Reputation: 139
I'm using Oracle 10g and want to delete approx 5 million records from Persons table (Having total 15 million records) which doesn't have any reference in Order table (Having total 5 million records)
Since deteting 5 million records in one go would cause undo log issues, I've decided to delete in batches of 100k. I'm using the below query:
DELETE FROM Persons p
WHERE City = 'ABC'
AND NOT EXISTS
(SELECT O_Id
FROM Orders o
WHERE p.P_Id = o.P_Id)
AND ROWNUM <= 100000
Now the problem is that this query takes as long to execute for 100k records as it would have taken for 5 million because still full table scans and joins on both tables will happen.
Is there a efficient way to rewrite this query for faster execution? or replace NOT EXISTS clause with better join condition? or use some better way to limit records to 100k?

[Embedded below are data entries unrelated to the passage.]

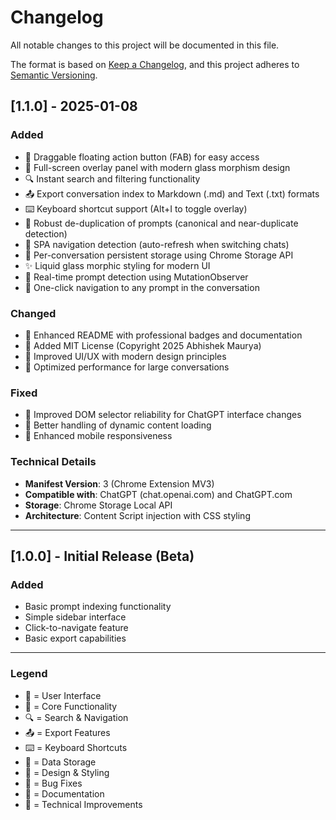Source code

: # Changelog

All notable changes to this project will be documented in this file.

The format is based on [Keep a Changelog](https://keepachangelog.com/en/1.0.0/),
and this project adheres to [Semantic Versioning](https://semver.org/spec/v2.0.0.html).

## [1.1.0] - 2025-01-08

### Added
- 🎈 Draggable floating action button (FAB) for easy access
- 🌟 Full-screen overlay panel with modern glass morphism design
- 🔍 Instant search and filtering functionality
- 📤 Export conversation index to Markdown (.md) and Text (.txt) formats
- ⌨️ Keyboard shortcut support (Alt+I to toggle overlay)
- 🎯 Robust de-duplication of prompts (canonical and near-duplicate detection)
- 📍 SPA navigation detection (auto-refresh when switching chats)
- 💾 Per-conversation persistent storage using Chrome Storage API
- ✨ Liquid glass morphic styling for modern UI
- 🤖 Real-time prompt detection using MutationObserver
- 🚀 One-click navigation to any prompt in the conversation

### Changed
- 📝 Enhanced README with professional badges and documentation
- 📜 Added MIT License (Copyright 2025 Abhishek Maurya)
- 🎨 Improved UI/UX with modern design principles
- 🔧 Optimized performance for large conversations

### Fixed
- 🐛 Improved DOM selector reliability for ChatGPT interface changes
- 🔄 Better handling of dynamic content loading
- 📱 Enhanced mobile responsiveness

### Technical Details
- **Manifest Version**: 3 (Chrome Extension MV3)
- **Compatible with**: ChatGPT (chat.openai.com) and ChatGPT.com
- **Storage**: Chrome Storage Local API
- **Architecture**: Content Script injection with CSS styling

---

## [1.0.0] - Initial Release (Beta)

### Added
- Basic prompt indexing functionality
- Simple sidebar interface
- Click-to-navigate feature
- Basic export capabilities

---

### Legend
- 🎈 = User Interface
- 🤖 = Core Functionality  
- 🔍 = Search & Navigation
- 📤 = Export Features
- ⌨️ = Keyboard Shortcuts
- 💾 = Data Storage
- 🎨 = Design & Styling
- 🐛 = Bug Fixes
- 📝 = Documentation
- 🔧 = Technical Improvements
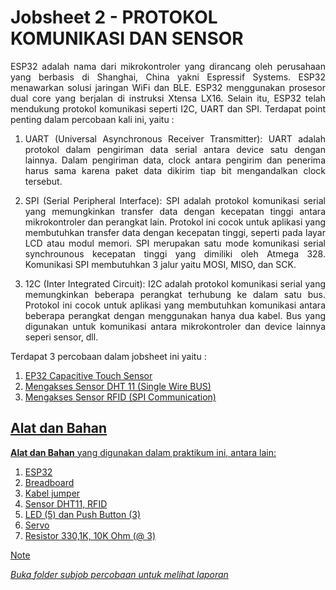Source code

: # Jobsheet 2 - PROTOKOL KOMUNIKASI DAN SENSOR 

<p align="justify">ESP32 adalah nama dari mikrokontroler yang dirancang oleh perusahaan yang berbasis di Shanghai, China yakni Espressif Systems. ESP32 menawarkan solusi jaringan WiFi dan BLE. ESP32 menggunakan prosesor dual core yang berjalan di instruksi Xtensa LX16. Selain itu, ESP32 telah mendukung protokol komunikasi seperti I2C, UART dan SPI. Terdapat point penting dalam percobaan kali ini, yaitu :

1. <p align="justify">UART (Universal Asynchronous Receiver Transmitter): UART adalah protokol dalam pengiriman data serial antara device satu dengan lainnya. Dalam pengiriman data, clock antara pengirim dan penerima harus sama karena paket data dikirim tiap bit mengandalkan clock tersebut.</p>
2. <p align="justify">SPI (Serial Peripheral Interface): SPI adalah protokol komunikasi serial yang memungkinkan transfer data dengan kecepatan tinggi antara mikrokontroler dan perangkat lain. Protokol ini cocok untuk aplikasi yang membutuhkan transfer data dengan kecepatan tinggi, seperti pada layar LCD atau modul memori. SPI merupakan satu mode komunikasi serial synchrounous kecepatan tinggi yang dimiliki oleh Atmega 328. Komunikasi SPI membutuhkan 3 jalur yaitu MOSI, MISO, dan SCK.</p>
3. <p align="justify">12C (Inter Integrated Circuit): I2C adalah protokol komunikasi serial yang memungkinkan beberapa perangkat terhubung ke dalam satu bus. Protokol ini cocok untuk aplikasi yang membutuhkan komunikasi antara beberapa perangkat dengan menggunakan hanya dua kabel. Bus yang digunakan untuk komunikasi antara mikrokontroler dan device lainnya seperi sensor, dll.</p>

Terdapat 3 percobaan dalam jobsheet ini yaitu :

1. <a href="https://github.com/claraanggreini/sistem-embedded/blob/master/JOB%202/JOB%202%20A/README.md">EP32 Capacitive Touch Sensor
2. <a href="https://github.com/brianrahma/brian-system-embedded/tree/master/jobsheet%202/b.%20Mengakses%20Sensor%20DHT%2011%20(Single%20Wire%20%20BUS)">Mengakses Sensor DHT 11 (Single Wire  BUS)
3. <a href="https://github.com/brianrahma/brian-system-embedded/tree/master/jobsheet%202/c.%20Mengakses%20Sensor%20RFID%20(SPI%20Communication)">Mengakses Sensor RFID (SPI Communication)

## Alat dan Bahan
**Alat dan Bahan** yang digunakan dalam praktikum ini, antara lain:
1) ESP32
2) Breadboard
3) Kabel jumper
4) Sensor DHT11, RFID
5) LED (5) dan Push Button (3)
6) Servo
7) Resistor 330,1K, 10K Ohm (@ 3)

> [!NOTE]  
> *Buka folder subjob percobaan untuk melihat laporan*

P.S. This is a one time operation only and I can't use any DDL operations for this, however pl/sql is fine
Upvotes: 5
Views: 43113
Reputation: 21
Solution 1 : The below approach will delete 1000 records at a time and will commit the commit the thousand deleted records .
--This collection will hold 1000 no of ids to be deleted
CREATE OR REPLACE ARRAYNAMETYPE IS VARARRAY(1000) OF NUMBER;
DECLARE
arrayNameType ARRAYNAMETYPE ;
recordsToBeDeleted NUMBER;
noOfRecordsDeleted NUMBER;
countDeleted NUMBER;
CURSOR CURSOR1
IS
SELECT ID_COLUMN FROM TABLE with conditions;
BEGIN
noOfRecordsDeleted :=0;
countDeleted :=0;
--Taking the count of the total no of records that is planned to delete
SELECT COUNT(*) INTO recordsToBeDeleted from table_name with where condition
open CURSOR1;
LOOP
FETCH CURSOR1 BULK COLLECT INTO arrayNameType LIMIT 1000;
EXIT WHEN arrayNameType.count=0;
delete from table where id in (select * from table (arrayNameType));
countDeleted:=SQL%ROWCOUNT;
noOfRecordsDeleted:= countDeleted+noOfRecordsDeleted
commit;
END LOOP;
CLOSE CURSOR1;
end;
Solution 2 : if 70% or above data has to be deleted then the below approach can be considered
1)Create a temp table and copy the data into this temp table which is not to be deleted 2)truncate the original table 3)insert the records from the temp table into the original table 4)drop the temp table. 5)indexes needs to be taken care of
Upvotes: 0
Reputation: 624
From my experience, the fastest way to delete lot of rows is :
solution 1 (recommended by Tom Kyte)
`SET TRANSACTION USE ROLLBACK SEGMENT <your_seg>
DELETE FROM <tab1> WHERE <cond>
COMMIT`
OR
solution 2
`create table new_table unrecoverable as select * from old_table where ....;
drop table old_table;
rename new_table to old_table;
create index old_table_idx1 on old_table(c1,c2) unrecoverable parallel 5;
`
I used the second solution in different contexts: it is always the fastest to delete huge amount of rows.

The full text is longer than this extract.